Yes. Even though I played that very same card last night.
It’s because the boy came home from school yesterday and announced, “As part of our assignment in band, we have to teach one of our parents to play our instrument. You have to fill this paper out, Mom; you have to check whether you are willing to participate, and play in the upcoming concert, or whether you don’t want to participate.”
Well, that was certainly a no-brainer.
I did not want to participate. Where should I sign?
So the boy asked Hubs.
And he struck out again, because Hubs only plays air guitar when Metallica is blasting out of the iPod.
And that, people, is how I came to be enrolled in 6th grade beginning band class, where I will now learn to play the clarinet and perform a song ON THE STAGE, IN FRONT OF A REAL AUDIENCE OF OTHER PARENTS in May. It’s because I couldn’t take the look the boy had… the one which is similar to MY PUPPY JUST DIED. I cannot even tell you HOW THRILLED I am to know that I have a concert coming up! I don’t know where this new-age form of teaching band came from, but I prefer the archaic method, where the student learns the clarinet for a grade on his report card, and Mama just puts on her best scarf and uses the hot rollers and goes to watch all of the kids play Twinkle, Twinkle, Little Star together. And then she goes home, perhaps after she’s had some of the juice and cookies that the band teacher put out, because he felt led by the Holy Spirit to do so.
(And we all know that Kellen’s mama is going to rock her didgeridoo lessons, and I’ll probably be seated next to her. I have to shine, people! I can’t be outdone. Band just went competitive.)
So between the clarinet practicing and the wine I needed for it last night, I developed a severe case of writer’s block and decided I had no words to sum up my day with on the old blog.
I know. That was a first.
So I skipped the blog post last night, and I watched Duck Dynasty with my boys on TV, until the boy announced, “Mom?
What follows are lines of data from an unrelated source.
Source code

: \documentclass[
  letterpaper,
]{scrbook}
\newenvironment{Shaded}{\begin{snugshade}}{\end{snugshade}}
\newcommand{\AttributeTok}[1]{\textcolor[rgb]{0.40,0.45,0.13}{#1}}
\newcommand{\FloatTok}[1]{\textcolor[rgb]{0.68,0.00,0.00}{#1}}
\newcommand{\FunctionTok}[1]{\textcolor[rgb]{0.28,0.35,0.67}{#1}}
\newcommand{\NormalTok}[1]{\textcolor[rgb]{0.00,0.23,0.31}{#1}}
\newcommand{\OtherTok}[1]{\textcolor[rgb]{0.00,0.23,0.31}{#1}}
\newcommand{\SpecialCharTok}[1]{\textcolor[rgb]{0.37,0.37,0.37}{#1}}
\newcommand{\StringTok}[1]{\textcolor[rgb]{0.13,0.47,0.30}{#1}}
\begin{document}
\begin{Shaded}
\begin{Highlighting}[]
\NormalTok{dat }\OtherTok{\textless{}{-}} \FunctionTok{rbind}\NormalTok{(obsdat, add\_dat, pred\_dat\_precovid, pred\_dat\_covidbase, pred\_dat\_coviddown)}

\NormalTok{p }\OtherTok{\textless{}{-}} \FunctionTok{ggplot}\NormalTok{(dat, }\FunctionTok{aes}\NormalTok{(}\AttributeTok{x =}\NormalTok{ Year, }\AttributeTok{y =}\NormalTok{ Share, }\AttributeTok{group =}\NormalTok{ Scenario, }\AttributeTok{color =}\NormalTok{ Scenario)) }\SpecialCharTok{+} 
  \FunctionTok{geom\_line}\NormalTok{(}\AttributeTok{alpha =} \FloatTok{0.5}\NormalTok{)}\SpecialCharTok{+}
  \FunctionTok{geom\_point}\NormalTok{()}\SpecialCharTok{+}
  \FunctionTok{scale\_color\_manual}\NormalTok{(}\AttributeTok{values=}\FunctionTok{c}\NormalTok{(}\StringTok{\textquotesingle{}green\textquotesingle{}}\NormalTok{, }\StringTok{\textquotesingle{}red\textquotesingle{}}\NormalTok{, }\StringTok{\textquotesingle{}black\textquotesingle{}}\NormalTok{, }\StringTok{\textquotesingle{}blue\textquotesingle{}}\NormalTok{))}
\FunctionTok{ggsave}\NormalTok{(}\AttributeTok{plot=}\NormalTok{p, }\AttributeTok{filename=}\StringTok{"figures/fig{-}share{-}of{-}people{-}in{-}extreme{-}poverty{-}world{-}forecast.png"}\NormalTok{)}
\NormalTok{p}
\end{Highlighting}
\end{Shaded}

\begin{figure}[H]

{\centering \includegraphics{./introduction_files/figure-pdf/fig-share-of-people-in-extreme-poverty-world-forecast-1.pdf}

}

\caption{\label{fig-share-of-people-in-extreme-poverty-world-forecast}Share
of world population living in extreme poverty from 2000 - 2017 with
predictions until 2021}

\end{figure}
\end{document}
You look just like Miss Kay today in the sweater you’re wearing.”
What?! Because my sweater has a big cowl neck, I look like a redneck mother from the deep South?
The boy tried to dig his way out of the hole he’d fallen into by saying, “Miss Kay is great, Mom! She’s pretty decent looking and she cooks good food!”
And then he paused…
…before he said, “Well, I probably wouldn’t eat half of the stuff she cooks, because it sounds pretty gross. But your sweater looks just like one Miss Kay would wear!”
So there you have it, people.
My sweater of yesterday makes me look like Miss Kay (Bless her heart!), and I have to practice my clarinet. I also need my rest, because Thing 2 has upped his energy these days. He’s like a hobbit on Red Bulls, and I pity the poor woman who has to chase him around all day.
Oh. Wait. That would be me..
Y’all have a happy weekend.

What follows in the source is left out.